Testing it out on a three-storey high timber wall, it was still very much intact after withstanding the force of a massive earthquake.

"The previous one we tested failed at 200 kilonewtons, which is a measure of force. That's about 20 tonnes pushing on the wall," says PhD student Ben Moerman.

And it's all thanks to new high capacity connections. 

"We have four bolts at the base of the wall and the idea is that when the wall lifts up then these internal bolts, they can bend and crush through the timber," Moerman says.

The University of Canterbury PhD students made the discovery while studying cross-laminated timber walls, meaning they could soon be used over steel and concrete in the construction of multi-storey buildings in earthquake-prone areas. 

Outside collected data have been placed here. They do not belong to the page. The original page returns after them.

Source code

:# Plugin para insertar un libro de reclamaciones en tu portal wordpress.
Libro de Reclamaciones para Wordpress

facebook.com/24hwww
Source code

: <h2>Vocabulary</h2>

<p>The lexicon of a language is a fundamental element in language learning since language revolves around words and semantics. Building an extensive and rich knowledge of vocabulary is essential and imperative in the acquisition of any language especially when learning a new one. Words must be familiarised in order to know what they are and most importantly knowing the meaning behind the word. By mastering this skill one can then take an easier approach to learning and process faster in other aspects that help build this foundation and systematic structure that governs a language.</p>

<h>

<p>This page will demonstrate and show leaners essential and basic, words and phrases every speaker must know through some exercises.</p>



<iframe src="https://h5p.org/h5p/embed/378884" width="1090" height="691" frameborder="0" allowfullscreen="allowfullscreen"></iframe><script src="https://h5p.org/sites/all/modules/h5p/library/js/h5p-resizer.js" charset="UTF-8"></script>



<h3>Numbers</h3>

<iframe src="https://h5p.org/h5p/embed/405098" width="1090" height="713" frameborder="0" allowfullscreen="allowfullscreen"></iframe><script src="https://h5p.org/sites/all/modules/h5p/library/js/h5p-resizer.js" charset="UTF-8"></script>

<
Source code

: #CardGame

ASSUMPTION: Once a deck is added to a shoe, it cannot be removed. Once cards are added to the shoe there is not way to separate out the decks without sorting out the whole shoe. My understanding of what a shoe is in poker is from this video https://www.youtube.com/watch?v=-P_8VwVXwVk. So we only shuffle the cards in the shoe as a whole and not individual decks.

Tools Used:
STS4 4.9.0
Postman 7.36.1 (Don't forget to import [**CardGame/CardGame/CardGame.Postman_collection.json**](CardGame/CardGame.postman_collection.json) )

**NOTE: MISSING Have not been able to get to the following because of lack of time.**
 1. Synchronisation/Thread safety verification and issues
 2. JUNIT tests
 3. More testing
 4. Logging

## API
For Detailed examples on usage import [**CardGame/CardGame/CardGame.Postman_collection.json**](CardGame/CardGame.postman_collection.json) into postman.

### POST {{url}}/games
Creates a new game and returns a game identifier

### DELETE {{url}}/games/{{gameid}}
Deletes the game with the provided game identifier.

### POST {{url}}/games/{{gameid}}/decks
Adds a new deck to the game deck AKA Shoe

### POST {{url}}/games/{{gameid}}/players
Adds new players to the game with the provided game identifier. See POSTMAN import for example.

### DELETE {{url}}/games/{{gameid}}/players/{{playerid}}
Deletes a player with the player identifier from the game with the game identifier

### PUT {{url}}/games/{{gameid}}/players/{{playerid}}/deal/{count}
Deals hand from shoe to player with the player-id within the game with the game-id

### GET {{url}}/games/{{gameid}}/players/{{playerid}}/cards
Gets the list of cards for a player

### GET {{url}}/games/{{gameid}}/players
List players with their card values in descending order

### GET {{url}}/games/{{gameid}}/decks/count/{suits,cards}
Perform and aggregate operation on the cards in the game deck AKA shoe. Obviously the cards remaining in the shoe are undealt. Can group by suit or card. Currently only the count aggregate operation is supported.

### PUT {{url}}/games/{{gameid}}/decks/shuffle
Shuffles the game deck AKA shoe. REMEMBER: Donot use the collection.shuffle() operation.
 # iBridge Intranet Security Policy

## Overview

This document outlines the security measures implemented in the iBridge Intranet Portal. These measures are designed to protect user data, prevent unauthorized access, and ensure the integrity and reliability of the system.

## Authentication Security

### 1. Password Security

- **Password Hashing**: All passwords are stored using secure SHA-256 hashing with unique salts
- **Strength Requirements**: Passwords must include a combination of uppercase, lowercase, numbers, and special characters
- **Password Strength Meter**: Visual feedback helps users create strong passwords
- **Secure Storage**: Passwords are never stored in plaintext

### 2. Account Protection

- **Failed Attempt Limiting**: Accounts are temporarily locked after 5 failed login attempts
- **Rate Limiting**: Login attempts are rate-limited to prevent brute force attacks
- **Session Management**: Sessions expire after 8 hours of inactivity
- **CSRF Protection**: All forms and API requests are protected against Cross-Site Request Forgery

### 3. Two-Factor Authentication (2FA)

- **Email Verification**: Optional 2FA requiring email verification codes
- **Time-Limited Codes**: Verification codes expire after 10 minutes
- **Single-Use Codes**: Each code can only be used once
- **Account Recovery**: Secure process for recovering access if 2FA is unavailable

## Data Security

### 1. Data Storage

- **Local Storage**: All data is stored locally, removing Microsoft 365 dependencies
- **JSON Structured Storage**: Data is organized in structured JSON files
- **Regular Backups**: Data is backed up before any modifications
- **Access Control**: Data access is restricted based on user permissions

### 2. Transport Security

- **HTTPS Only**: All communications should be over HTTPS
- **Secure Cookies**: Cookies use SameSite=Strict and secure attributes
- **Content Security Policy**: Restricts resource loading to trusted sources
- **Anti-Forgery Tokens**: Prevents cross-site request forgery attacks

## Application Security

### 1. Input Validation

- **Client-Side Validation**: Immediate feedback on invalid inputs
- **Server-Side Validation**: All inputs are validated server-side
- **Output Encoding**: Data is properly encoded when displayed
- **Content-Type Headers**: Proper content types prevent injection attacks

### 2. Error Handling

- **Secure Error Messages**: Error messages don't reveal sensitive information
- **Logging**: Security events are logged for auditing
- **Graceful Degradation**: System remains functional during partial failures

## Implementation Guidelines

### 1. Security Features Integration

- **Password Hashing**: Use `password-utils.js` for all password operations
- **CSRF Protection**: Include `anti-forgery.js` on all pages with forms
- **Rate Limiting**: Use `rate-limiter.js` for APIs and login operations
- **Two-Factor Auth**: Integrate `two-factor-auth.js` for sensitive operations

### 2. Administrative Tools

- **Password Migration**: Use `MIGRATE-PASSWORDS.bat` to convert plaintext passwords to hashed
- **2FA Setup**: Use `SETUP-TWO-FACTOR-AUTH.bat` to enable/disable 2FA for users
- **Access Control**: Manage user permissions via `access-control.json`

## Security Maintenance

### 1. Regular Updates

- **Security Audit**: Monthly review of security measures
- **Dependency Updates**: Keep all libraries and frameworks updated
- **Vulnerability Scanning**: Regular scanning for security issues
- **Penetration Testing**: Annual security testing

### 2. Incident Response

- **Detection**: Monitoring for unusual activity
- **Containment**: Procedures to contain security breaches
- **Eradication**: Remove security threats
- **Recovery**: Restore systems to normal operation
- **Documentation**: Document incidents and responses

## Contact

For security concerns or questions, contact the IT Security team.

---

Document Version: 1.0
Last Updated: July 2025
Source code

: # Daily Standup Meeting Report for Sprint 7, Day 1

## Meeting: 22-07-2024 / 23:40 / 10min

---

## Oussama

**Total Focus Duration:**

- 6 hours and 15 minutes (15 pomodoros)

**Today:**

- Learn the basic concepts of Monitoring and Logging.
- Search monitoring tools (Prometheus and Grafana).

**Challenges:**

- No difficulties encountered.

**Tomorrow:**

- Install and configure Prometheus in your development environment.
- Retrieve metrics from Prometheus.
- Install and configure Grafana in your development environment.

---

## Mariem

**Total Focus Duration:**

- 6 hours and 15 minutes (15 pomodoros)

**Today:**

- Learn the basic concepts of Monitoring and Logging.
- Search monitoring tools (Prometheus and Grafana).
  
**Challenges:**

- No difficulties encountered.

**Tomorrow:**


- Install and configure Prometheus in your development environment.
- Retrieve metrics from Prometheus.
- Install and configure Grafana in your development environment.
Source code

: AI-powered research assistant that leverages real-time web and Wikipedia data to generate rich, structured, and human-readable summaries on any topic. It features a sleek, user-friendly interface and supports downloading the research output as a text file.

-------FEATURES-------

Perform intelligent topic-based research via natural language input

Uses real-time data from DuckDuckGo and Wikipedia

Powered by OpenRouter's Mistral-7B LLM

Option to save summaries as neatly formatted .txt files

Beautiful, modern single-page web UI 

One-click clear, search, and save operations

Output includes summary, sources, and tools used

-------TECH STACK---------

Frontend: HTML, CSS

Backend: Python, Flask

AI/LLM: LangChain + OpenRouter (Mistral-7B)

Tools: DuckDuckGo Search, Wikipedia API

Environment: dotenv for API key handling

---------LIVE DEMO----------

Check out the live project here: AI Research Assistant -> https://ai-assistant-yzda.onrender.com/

"In an earthquake environment, we know that timber is much lighter than steel and concrete and that means less earthquake forces we need to design against. And also, you know, wood is quite a resilient product so with proper design it can absorb a lot of earthquake energy," says University of Canterbury lead researcher Minghao Li.

There's another upside - with the building industry contributing to at least 30 percent of the world's greenhouse emissions, the use of timber is more environmentally friendly. 

"We know wood is a sustainable material, so it can stop more carbon during a timber building service life. For example, one cubic metre of wood can sequester one tonne of Co2 which is a huge benefit for the environment if we can build more buildings with wood," Li says.

The construction industry could be in for a shakeup.